WOOTEN v. G.M.H. AUTO SALES, INC. et al.

76125.

Court of Appeals of Georgia.

Decided May 5, 1988.

Rehearing Denied June 1, 1988.

John F. Daugherty, Donald J. Sharp, for appellant.

C. Lawrence Jewett, Jr., for appellees.

BIRDSONG, Chief Judge.

This is an appeal by Lola Wooten, individually and as sole heir of her deceased husband, from the order of the Superior Court of DeKalb County granting in part and denying in part appellee's motion for judgment n.o.v. and, alternatively, for a new trial. In its order of September 22, 1987, the superior court granted appellee surety's motion for judgment non obstante veredicto, and it is this portion of the order that appellant contests.

Robert M. Garmon, President of appellee G.M.H. Auto Sales, Inc. executed a promissory note in the amount of $10,000 to the appellant and her deceased husband in consideration of their loaning $10,000 to Garmon to be used in operation of G.M.H. The $10,000 was not repaid pursuant to the terms of the promissory note, and the appellant/Wootens made a demand for payment.

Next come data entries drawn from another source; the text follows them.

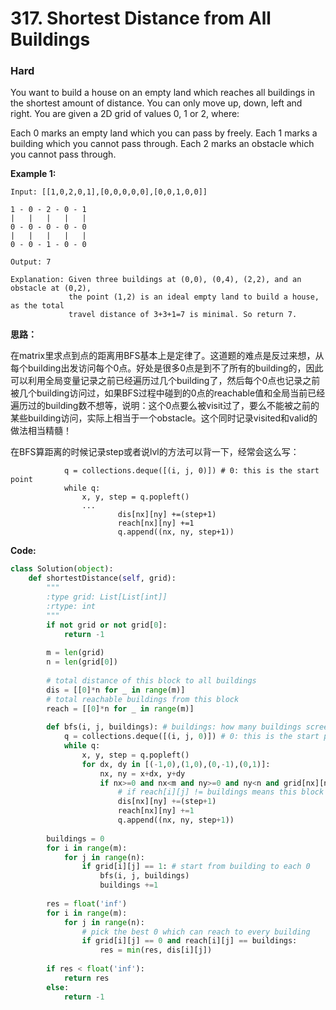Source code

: # 317. Shortest Distance from All Buildings
### Hard

You want to build a house on an empty land which reaches all buildings in the shortest amount of distance. You can only move up, down, left and right. You are given a 2D grid of values 0, 1 or 2, where:

Each 0 marks an empty land which you can pass by freely.
Each 1 marks a building which you cannot pass through.
Each 2 marks an obstacle which you cannot pass through.

**Example 1:**
```
Input: [[1,0,2,0,1],[0,0,0,0,0],[0,0,1,0,0]]

1 - 0 - 2 - 0 - 1
|   |   |   |   |
0 - 0 - 0 - 0 - 0
|   |   |   |   |
0 - 0 - 1 - 0 - 0

Output: 7 

Explanation: Given three buildings at (0,0), (0,4), (2,2), and an obstacle at (0,2),
             the point (1,2) is an ideal empty land to build a house, as the total 
             travel distance of 3+3+1=7 is minimal. So return 7.
```

**思路：**

在matrix里求点到点的距离用BFS基本上是定律了。这道题的难点是反过来想，从每个building出发访问每个0点。好处是很多0点是到不了所有的building的，因此可以利用全局变量记录之前已经遍历过几个building了，然后每个0点也记录之前被几个building访问过，如果BFS过程中碰到的0点的reachable值和全局当前已经遍历过的building数不想等，说明：这个0点要么被visit过了，要么不能被之前的某些building访问，实际上相当于一个obstacle。这个同时记录visited和valid的做法相当精髓！

在BFS算距离的时候记录step或者说lvl的方法可以背一下，经常会这么写：

```
            q = collections.deque([(i, j, 0)]) # 0: this is the start point
            while q:
                x, y, step = q.popleft()
                ...
                        dis[nx][ny] +=(step+1)
                        reach[nx][ny] +=1
                        q.append((nx, ny, step+1))

```

**Code:**
```python
class Solution(object):
    def shortestDistance(self, grid):
        """
        :type grid: List[List[int]]
        :rtype: int
        """
        if not grid or not grid[0]:
            return -1
        
        m = len(grid)
        n = len(grid[0])
        
        # total distance of this block to all buildings
        dis = [[0]*n for _ in range(m)]
        # total reachable buildings from this block
        reach = [[0]*n for _ in range(m)]
        
        def bfs(i, j, buildings): # buildings: how many buildings screened
            q = collections.deque([(i, j, 0)]) # 0: this is the start point
            while q:
                x, y, step = q.popleft()
                for dx, dy in [(-1,0),(1,0),(0,-1),(0,1)]:
                    nx, ny = x+dx, y+dy
                    if nx>=0 and nx<m and ny>=0 and ny<n and grid[nx][ny] == 0 and reach[nx][ny] == buildings:
                        # if reach[i][j] != buildings means this block cannot be visited by some previous buildings
                        dis[nx][ny] +=(step+1)
                        reach[nx][ny] +=1
                        q.append((nx, ny, step+1))
        
        buildings = 0
        for i in range(m):
            for j in range(n):
                if grid[i][j] == 1: # start from building to each 0
                    bfs(i, j, buildings)
                    buildings +=1
        
        res = float('inf')
        for i in range(m):
            for j in range(n):
                # pick the best 0 which can reach to every building
                if grid[i][j] == 0 and reach[i][j] == buildings:
                    res = min(res, dis[i][j])
        
        if res < float('inf'):
            return res
        else:
            return -1
```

In response to the payment demand, Garmon as President of G.M.H. "sold, transferred and assigned" to appellant certain retail installment contracts and security agreements covering the sale of 25 motor vehicles, which had been sold to various buyers by G.M.H. In *332 addition to conveying the installment contracts and security agreements, Garmon also transferred certificates of title for 12 of the 25 vehicles to the appellant and her husband, but apparently never transferred possession of the remaining 13 certificates of title. Subsequently, but before appellant/Wootens registered the 12 motor vehicles titles in their possession, G.M.H. obtained replacement certificates of title for 12 motor vehicles, continued to collect payments under the installment contracts in question, and apparently refused to remit any monies therefrom to the appellant/Wootens.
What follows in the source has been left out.